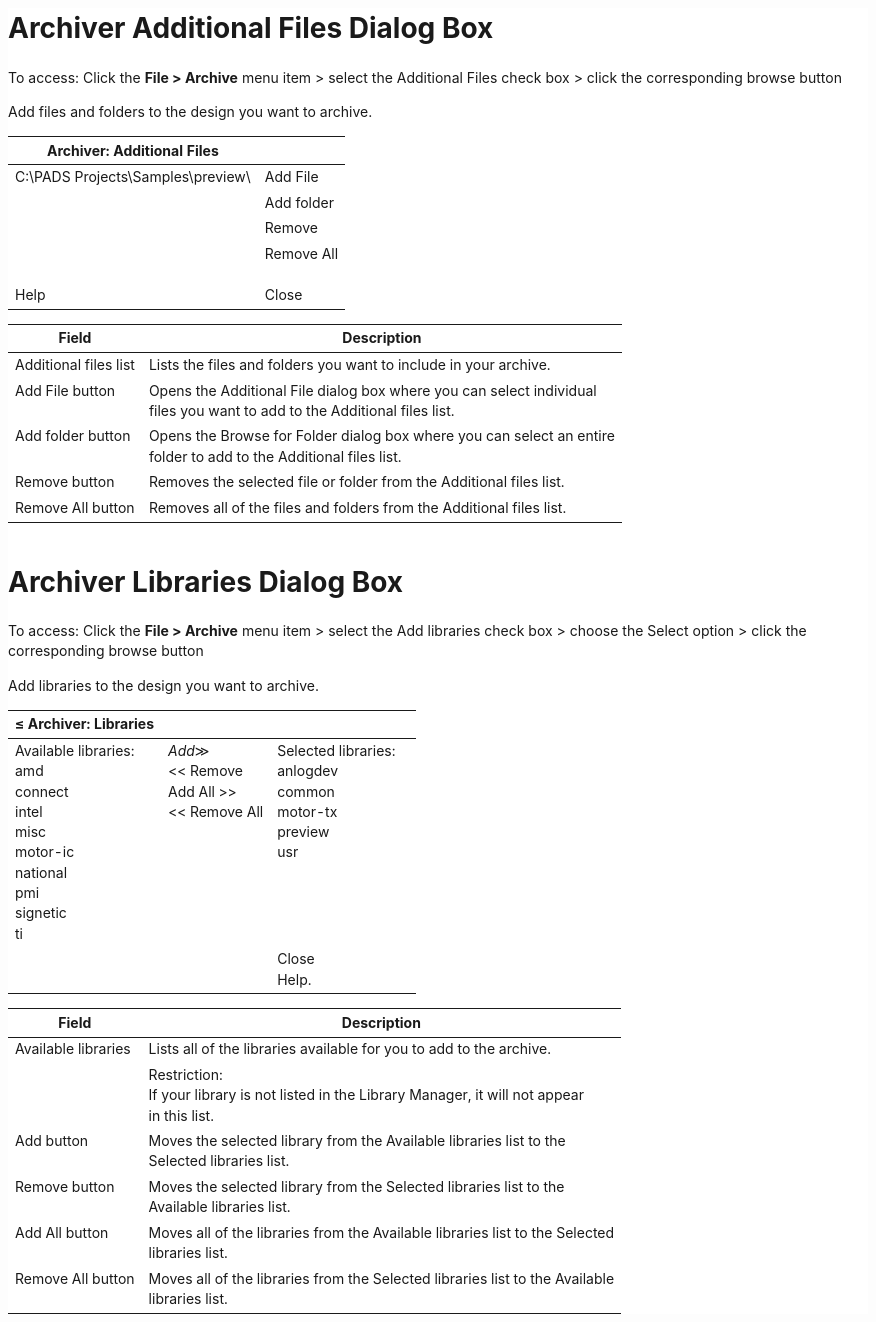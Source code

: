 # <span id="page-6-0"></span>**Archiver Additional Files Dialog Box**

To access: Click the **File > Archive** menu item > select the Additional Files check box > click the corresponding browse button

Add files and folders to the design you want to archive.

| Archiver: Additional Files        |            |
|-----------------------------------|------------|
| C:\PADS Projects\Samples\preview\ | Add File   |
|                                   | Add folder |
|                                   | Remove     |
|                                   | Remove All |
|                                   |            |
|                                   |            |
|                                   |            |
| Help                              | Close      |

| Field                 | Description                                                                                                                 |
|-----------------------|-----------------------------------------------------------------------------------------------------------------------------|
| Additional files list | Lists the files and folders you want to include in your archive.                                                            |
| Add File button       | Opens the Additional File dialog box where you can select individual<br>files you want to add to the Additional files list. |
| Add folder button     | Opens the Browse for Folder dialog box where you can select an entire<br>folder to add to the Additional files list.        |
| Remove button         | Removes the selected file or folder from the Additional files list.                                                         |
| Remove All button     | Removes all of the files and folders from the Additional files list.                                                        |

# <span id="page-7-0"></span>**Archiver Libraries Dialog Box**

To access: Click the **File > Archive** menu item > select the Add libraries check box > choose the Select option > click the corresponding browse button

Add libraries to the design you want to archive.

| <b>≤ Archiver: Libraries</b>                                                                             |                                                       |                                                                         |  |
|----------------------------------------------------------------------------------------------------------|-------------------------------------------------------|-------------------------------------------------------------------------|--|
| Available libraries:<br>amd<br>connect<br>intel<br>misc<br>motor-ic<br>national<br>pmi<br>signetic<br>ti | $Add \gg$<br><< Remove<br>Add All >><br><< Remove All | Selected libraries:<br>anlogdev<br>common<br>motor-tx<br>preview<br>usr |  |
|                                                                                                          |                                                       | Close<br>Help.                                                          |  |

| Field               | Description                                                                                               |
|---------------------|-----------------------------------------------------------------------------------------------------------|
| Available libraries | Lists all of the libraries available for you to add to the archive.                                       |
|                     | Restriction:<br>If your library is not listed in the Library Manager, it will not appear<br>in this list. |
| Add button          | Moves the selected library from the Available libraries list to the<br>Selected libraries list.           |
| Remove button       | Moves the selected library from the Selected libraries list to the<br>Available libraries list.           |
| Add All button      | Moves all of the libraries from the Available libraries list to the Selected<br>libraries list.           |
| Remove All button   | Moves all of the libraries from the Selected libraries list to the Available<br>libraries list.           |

* * *

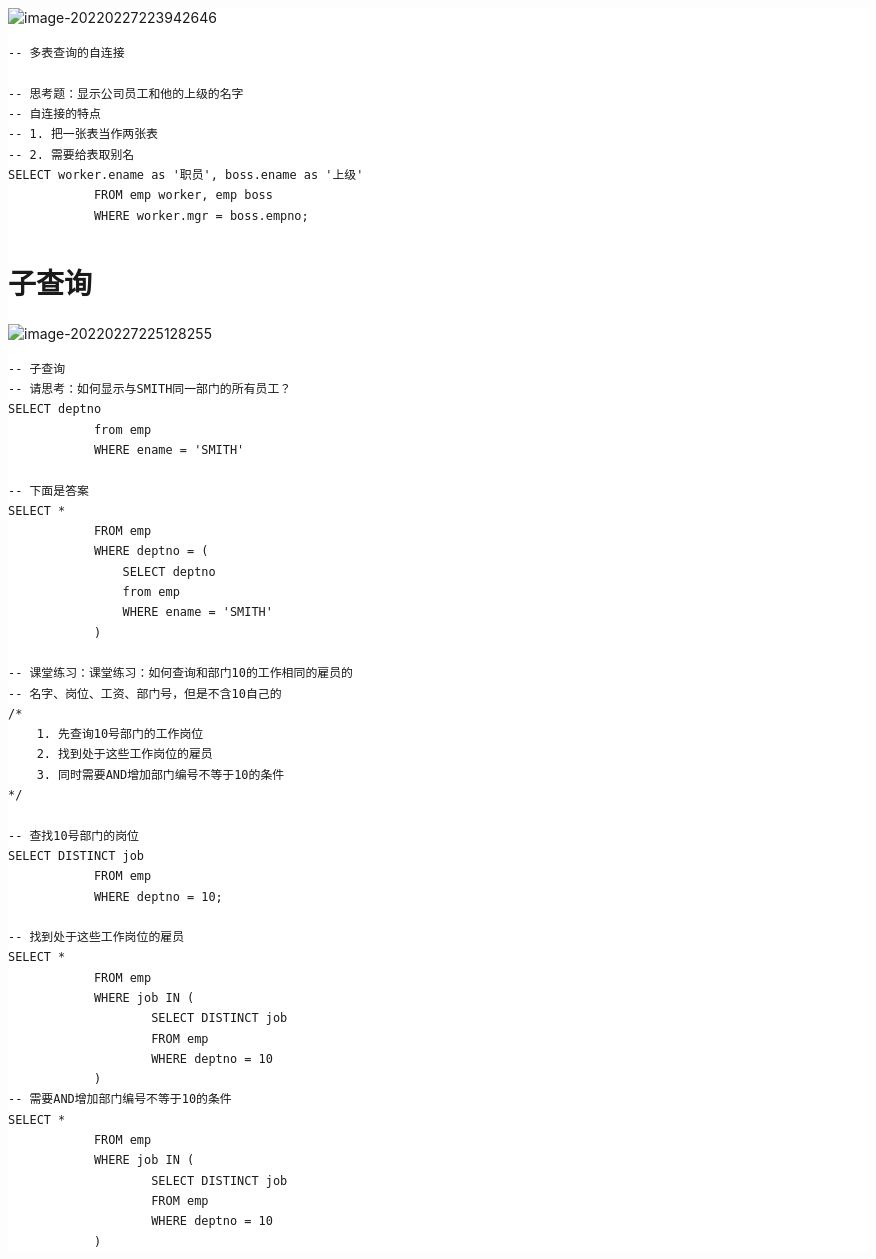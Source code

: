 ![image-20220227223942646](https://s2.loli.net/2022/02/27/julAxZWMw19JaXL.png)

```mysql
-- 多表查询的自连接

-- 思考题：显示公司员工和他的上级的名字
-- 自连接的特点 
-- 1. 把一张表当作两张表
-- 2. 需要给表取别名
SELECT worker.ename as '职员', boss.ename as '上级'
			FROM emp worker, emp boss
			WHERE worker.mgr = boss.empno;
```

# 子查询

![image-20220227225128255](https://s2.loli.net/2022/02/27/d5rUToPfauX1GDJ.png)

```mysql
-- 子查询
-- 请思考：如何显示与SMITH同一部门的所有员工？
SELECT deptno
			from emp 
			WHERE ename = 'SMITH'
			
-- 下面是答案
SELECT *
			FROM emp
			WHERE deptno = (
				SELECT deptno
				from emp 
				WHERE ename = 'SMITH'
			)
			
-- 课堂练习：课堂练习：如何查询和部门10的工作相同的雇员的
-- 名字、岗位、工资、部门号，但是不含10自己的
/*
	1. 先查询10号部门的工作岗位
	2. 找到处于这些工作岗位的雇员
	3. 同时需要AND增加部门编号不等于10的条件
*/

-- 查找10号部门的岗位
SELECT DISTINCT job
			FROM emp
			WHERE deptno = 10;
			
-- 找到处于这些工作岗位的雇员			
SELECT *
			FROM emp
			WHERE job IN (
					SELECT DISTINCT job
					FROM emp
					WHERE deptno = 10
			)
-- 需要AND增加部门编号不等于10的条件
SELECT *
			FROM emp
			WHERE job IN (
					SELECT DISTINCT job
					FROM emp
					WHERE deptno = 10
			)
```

### Exercise
Word for word, restate the lines of the data above that fall between the line holding "files list. |" and the line holding "Available libraries |", inclusive, and no other lines.

### Reply
| Add File button       | Opens the Additional File dialog box where you can select individual<br>files you want to add to the Additional files list. |
| Add folder button     | Opens the Browse for Folder dialog box where you can select an entire<br>folder to add to the Additional files list.        |
| Remove button         | Removes the selected file or folder from the Additional files list.                                                         |
| Remove All button     | Removes all of the files and folders from the Additional files list.                                                        |

# <span id="page-7-0"></span>**Archiver Libraries Dialog Box**

To access: Click the **File > Archive** menu item > select the Add libraries check box > choose the Select option > click the corresponding browse button

Add libraries to the design you want to archive.

| <b>≤ Archiver: Libraries</b>                                                                             |                                                       |                                                                         |  |
|----------------------------------------------------------------------------------------------------------|-------------------------------------------------------|-------------------------------------------------------------------------|--|
| Available libraries:<br>amd<br>connect<br>intel<br>misc<br>motor-ic<br>national<br>pmi<br>signetic<br>ti | $Add \gg$<br><< Remove<br>Add All >><br><< Remove All | Selected libraries:<br>anlogdev<br>common<br>motor-tx<br>preview<br>usr |  |
|                                                                                                          |                                                       | Close<br>Help.                                                          |  |

| Field               | Description                                                                                               |
|---------------------|-----------------------------------------------------------------------------------------------------------|
| Available libraries | Lists all of the libraries available for you to add to the archive.                                       |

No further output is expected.